Top of RECORD SET

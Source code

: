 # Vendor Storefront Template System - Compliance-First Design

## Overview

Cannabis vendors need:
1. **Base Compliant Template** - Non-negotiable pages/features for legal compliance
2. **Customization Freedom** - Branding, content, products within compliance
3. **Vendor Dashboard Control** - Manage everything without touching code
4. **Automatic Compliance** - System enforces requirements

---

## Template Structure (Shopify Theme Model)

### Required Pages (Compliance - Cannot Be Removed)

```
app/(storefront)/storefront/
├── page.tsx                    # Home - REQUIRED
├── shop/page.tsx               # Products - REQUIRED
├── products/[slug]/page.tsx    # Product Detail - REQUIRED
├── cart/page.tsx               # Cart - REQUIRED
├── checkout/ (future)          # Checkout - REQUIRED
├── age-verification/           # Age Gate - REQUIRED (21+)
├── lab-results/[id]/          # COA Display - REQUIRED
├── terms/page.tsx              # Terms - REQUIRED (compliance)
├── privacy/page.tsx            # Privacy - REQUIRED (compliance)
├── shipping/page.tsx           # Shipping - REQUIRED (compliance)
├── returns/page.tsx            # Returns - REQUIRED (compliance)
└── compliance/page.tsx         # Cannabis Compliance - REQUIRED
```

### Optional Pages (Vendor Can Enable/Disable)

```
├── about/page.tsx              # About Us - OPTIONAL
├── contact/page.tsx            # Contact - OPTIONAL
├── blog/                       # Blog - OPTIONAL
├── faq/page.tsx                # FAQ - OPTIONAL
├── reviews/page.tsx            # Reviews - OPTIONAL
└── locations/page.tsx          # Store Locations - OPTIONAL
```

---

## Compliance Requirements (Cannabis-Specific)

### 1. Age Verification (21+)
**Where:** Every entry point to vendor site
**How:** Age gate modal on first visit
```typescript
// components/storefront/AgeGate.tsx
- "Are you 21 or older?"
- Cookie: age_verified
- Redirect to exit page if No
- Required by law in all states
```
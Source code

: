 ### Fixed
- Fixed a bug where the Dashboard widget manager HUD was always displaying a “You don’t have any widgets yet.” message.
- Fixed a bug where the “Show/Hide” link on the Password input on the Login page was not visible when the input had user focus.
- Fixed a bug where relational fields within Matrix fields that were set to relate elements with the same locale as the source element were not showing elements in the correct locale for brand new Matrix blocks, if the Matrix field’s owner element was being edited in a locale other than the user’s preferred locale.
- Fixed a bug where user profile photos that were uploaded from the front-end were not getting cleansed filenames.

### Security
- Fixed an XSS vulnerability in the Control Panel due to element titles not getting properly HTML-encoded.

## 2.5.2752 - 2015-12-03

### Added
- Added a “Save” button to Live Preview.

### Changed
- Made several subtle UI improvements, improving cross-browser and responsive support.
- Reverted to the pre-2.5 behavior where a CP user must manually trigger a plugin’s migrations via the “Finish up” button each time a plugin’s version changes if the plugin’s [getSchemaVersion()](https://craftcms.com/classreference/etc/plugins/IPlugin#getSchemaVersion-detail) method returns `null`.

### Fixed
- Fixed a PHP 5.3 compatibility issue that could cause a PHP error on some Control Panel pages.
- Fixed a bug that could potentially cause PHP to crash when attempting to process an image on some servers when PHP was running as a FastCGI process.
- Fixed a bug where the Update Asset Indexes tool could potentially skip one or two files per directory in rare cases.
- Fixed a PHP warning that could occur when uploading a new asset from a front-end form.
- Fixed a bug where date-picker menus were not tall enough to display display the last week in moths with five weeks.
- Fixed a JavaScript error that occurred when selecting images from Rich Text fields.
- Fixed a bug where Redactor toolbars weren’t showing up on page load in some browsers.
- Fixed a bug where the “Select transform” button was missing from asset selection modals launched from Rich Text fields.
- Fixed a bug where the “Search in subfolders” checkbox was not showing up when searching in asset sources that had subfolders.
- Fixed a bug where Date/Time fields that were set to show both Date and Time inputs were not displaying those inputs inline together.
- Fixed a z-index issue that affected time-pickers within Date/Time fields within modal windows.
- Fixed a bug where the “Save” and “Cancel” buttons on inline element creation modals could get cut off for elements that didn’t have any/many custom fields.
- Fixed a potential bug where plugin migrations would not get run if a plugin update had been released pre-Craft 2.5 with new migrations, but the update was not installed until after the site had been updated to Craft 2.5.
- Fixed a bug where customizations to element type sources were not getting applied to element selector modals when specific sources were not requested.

Bottom of RECORD SET

_EXERCISE PROMPT_.
Where a line of the entries above holds the word "elements", return that line.

_REPLY_.
- Fixed a bug where relational fields within Matrix fields that were set to relate elements with the same locale as the source element were not showing elements in the correct locale for brand new Matrix blocks, if the Matrix field’s owner element was being edited in a locale other than the user’s preferred locale.
- Fixed a bug where the “Save” and “Cancel” buttons on inline element creation modals could get cut off for elements that didn’t have any/many custom fields.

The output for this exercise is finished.